M. Laurent Moutinot, président du Conseil d'Etat. Dans le débat de ce soir, des avis assez divergents ont été exprimés et ce débat va certainement continuer. Mais j'observe cependant une chose, c'est que le rapport dont nous discutons a été adopté à l'unanimité par votre commission et que le Conseil d'Etat accepte ce rapport. Je me souviens d'autres rapports de la commission des visiteurs, faisant l'objet d'assez solides divergences entre les membres de la commission d'une part, entre la commission et le Conseil d'Etat d'autre part. Tel n'est pas le cas aujourd'hui. Par conséquent, vous allez adopter ce rapport que le Conseil d'Etat accepte.
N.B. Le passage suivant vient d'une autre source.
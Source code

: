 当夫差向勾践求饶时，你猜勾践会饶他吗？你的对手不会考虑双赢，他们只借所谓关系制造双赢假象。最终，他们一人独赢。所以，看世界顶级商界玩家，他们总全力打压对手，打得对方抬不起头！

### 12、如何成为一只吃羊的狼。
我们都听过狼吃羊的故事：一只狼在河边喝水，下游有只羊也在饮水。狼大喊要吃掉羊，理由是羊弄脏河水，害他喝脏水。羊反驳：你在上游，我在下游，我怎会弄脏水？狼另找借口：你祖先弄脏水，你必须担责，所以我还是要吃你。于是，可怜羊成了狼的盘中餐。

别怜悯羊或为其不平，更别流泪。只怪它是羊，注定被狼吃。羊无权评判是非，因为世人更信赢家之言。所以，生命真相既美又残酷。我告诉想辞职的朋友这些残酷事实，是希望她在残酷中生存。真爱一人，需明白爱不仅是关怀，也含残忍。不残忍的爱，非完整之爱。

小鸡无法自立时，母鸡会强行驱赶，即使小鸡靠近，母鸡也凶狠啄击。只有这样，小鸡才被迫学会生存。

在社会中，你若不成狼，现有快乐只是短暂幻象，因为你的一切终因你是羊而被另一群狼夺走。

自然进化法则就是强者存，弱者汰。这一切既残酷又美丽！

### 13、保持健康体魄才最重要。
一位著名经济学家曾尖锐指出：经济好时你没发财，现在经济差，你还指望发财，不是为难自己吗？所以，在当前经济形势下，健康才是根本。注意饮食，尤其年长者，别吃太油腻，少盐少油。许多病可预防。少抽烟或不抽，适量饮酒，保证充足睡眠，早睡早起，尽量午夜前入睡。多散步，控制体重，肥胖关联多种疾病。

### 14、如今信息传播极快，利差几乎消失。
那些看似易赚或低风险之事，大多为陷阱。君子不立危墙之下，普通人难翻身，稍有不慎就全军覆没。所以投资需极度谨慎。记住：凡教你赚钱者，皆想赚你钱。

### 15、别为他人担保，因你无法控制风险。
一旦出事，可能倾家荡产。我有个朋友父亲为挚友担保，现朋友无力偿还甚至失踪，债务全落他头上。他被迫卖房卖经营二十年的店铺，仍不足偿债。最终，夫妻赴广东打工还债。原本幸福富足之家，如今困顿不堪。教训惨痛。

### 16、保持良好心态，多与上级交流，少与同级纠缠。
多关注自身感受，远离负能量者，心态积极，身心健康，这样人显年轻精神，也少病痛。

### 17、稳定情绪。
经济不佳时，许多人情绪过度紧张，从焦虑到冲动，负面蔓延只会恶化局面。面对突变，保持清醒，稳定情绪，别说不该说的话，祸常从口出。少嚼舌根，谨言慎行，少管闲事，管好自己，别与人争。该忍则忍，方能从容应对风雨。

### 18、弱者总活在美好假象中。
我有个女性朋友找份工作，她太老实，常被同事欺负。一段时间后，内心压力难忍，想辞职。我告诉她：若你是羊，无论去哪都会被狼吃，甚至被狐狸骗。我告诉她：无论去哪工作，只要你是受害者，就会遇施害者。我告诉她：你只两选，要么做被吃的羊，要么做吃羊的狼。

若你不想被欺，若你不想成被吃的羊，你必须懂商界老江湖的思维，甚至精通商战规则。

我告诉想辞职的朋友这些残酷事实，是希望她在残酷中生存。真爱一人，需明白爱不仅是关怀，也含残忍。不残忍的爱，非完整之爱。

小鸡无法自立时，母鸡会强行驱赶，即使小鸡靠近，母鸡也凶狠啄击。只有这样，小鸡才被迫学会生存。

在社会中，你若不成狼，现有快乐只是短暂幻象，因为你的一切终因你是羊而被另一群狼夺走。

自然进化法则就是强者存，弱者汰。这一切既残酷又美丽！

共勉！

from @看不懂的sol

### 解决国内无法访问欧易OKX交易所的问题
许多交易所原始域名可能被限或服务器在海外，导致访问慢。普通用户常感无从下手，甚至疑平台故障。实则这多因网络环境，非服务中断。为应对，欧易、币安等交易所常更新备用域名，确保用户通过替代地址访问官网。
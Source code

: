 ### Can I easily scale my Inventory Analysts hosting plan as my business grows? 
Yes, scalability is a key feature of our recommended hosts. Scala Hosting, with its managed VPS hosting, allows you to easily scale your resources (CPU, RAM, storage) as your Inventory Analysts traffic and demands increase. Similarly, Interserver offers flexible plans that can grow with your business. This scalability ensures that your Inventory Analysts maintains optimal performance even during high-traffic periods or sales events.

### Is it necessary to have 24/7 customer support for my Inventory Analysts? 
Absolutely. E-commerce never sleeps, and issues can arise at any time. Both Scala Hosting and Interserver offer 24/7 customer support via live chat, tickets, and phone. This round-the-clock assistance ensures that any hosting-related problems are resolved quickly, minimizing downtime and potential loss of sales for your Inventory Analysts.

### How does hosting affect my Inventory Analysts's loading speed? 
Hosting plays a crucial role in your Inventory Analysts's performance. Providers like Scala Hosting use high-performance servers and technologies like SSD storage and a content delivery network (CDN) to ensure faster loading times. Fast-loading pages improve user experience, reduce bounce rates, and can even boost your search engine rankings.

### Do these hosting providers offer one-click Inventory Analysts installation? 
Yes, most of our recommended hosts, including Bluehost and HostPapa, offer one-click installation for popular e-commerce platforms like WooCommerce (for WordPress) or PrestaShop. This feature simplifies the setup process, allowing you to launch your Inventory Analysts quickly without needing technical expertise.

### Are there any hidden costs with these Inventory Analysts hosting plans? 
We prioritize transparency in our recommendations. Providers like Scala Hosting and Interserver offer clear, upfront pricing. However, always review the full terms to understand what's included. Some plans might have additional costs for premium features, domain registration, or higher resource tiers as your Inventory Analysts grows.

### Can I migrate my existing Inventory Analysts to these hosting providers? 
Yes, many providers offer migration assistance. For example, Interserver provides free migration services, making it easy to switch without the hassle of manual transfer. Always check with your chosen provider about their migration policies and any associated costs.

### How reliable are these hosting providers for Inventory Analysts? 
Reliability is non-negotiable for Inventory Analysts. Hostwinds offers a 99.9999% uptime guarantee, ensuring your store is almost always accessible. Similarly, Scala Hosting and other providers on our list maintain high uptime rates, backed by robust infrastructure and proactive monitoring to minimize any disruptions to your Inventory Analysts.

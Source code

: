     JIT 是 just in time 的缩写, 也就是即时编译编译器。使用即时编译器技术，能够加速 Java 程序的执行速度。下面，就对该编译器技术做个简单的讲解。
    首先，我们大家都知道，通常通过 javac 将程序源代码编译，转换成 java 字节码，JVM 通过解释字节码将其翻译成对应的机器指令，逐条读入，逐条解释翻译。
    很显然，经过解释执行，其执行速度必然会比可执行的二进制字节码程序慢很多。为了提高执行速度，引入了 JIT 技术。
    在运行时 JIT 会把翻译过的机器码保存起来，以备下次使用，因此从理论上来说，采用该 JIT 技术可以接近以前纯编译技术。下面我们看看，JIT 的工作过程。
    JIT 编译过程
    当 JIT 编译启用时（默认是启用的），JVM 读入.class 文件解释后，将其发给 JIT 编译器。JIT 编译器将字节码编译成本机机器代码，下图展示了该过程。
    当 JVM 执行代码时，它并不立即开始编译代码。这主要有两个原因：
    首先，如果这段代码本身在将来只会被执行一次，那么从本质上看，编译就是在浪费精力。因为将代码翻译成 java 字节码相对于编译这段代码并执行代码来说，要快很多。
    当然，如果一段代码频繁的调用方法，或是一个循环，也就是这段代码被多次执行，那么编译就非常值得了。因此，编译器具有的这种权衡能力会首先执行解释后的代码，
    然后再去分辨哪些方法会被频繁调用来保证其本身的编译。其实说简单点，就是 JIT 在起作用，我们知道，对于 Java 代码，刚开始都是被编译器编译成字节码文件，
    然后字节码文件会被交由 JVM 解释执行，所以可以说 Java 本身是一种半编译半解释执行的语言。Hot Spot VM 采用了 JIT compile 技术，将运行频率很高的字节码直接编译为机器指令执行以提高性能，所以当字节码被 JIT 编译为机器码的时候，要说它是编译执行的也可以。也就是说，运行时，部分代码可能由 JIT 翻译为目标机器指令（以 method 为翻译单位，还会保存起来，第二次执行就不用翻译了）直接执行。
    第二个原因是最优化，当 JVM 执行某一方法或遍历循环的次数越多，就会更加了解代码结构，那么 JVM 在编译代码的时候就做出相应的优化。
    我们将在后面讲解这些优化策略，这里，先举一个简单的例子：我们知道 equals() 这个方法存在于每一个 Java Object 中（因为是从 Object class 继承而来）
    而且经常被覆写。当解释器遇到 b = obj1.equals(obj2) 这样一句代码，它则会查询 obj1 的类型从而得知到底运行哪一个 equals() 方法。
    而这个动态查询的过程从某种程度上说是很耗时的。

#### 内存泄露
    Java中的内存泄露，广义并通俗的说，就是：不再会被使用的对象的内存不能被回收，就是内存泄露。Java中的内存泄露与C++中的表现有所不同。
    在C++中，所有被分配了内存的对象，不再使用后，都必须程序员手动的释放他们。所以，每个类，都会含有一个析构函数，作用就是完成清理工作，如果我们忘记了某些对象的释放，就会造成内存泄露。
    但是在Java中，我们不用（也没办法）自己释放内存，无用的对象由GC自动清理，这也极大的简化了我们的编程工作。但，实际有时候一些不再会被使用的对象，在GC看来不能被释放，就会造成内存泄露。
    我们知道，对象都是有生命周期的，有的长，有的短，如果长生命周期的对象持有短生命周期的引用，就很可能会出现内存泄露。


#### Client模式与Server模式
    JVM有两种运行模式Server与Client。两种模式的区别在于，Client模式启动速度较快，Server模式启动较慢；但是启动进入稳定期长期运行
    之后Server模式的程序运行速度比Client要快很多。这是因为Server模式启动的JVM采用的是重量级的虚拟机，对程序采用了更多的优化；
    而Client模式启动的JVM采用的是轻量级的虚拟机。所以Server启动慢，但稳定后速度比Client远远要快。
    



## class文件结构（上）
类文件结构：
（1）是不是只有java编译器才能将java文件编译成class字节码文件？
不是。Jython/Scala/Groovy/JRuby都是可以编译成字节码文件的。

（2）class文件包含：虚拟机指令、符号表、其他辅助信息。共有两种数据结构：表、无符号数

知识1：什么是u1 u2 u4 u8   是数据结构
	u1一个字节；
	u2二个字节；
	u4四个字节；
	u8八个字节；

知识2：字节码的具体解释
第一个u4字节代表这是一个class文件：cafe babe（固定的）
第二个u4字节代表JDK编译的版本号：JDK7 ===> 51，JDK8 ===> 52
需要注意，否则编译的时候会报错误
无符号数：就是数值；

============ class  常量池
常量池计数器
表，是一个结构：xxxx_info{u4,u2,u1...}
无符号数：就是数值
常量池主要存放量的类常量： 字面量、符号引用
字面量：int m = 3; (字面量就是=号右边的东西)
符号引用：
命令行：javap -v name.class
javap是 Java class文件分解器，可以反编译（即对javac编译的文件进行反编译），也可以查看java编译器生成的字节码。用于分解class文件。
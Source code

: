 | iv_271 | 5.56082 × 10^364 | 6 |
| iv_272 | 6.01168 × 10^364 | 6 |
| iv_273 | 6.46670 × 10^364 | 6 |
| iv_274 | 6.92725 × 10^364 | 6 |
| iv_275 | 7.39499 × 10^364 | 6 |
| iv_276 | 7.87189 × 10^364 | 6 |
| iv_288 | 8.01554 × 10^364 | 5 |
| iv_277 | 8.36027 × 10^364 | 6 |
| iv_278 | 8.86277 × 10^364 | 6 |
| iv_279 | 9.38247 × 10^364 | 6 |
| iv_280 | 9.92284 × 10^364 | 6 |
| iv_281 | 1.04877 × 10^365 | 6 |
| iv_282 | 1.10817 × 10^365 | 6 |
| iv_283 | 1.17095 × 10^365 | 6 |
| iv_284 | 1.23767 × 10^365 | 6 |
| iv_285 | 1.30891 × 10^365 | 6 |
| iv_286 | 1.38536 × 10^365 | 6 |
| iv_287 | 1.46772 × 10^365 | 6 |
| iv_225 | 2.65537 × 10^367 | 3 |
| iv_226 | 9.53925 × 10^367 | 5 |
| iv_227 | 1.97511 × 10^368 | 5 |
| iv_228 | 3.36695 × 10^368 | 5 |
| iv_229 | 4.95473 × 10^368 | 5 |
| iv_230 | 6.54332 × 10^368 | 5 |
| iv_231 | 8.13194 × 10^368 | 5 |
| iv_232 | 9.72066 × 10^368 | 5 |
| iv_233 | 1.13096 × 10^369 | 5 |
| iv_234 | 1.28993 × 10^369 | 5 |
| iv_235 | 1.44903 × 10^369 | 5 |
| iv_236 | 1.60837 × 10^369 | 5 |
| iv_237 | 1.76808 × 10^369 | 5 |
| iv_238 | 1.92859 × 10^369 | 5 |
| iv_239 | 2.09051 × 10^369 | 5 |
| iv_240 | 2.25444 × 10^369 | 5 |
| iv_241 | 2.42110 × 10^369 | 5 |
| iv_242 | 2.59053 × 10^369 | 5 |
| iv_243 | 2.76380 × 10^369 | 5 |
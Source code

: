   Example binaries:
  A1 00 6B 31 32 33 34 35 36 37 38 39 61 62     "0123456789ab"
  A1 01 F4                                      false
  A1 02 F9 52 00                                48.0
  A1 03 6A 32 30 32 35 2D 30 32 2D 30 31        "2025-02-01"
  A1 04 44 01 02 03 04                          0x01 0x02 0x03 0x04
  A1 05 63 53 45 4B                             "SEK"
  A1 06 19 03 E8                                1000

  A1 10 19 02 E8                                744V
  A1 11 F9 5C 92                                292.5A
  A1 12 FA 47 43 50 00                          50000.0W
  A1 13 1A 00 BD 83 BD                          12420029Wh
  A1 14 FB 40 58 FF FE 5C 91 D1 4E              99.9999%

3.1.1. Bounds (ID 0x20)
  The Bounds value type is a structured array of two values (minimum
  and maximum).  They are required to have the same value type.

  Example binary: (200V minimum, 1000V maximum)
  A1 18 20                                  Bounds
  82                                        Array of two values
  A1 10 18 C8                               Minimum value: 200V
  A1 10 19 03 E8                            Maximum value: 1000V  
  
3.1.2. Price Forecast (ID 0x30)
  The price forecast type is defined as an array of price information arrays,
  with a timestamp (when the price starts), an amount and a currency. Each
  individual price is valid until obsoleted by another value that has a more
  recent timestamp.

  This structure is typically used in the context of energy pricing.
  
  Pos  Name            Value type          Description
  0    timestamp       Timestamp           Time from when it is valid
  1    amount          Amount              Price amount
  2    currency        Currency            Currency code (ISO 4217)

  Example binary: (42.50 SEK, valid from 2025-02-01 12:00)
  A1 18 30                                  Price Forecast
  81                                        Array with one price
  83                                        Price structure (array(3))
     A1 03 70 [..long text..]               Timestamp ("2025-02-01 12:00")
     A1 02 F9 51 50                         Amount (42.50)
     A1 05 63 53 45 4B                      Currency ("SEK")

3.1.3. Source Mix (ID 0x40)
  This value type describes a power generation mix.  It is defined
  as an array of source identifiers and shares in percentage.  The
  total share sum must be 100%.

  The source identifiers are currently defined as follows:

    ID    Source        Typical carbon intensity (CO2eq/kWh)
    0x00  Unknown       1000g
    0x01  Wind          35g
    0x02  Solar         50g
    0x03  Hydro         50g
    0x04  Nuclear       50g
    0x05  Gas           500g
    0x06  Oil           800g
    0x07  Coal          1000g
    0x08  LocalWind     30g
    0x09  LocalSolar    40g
En ce qui concerne la problématique des travaux qui a été soulevée, qu'il s'agisse des travaux de sécurité à Champ-Dollon ou qu'il s'agisse des travaux à La Clairière, je me propose, plutôt que d'allonger les débats, de me rendre, si la commission des visiteurs de prison le veut bien, devant elle et de lui exposer dans le détail où l'on en est sur ces différents projets. Il faudra juste que vous nous laissiez quelques jours, parce que Mme Micheline Spoerri et moi-même devons nous rencontrer avec nos différents services, dès lors que la situation a effectivement quelque chose d'évolutif et qu'un certain nombre de plaintes, justifiées ou moins justifiées, d'angoisses, de réalités font que les projets bougent un peu. Ce qui explique d'ailleurs en partie le retard, à force de devoir intégrer ou de ne pas intégrer un certain nombre de demandes qui nous sont soumises. Il est donc prévu très prochainement un point de situation entre nos deux départements. Je vous suggère, si vous le souhaitez, d'exposer devant votre commission, à votre meilleure convenance, la partie construction, travaux et autres.

Mis aux voix, ce rapport est approuvé.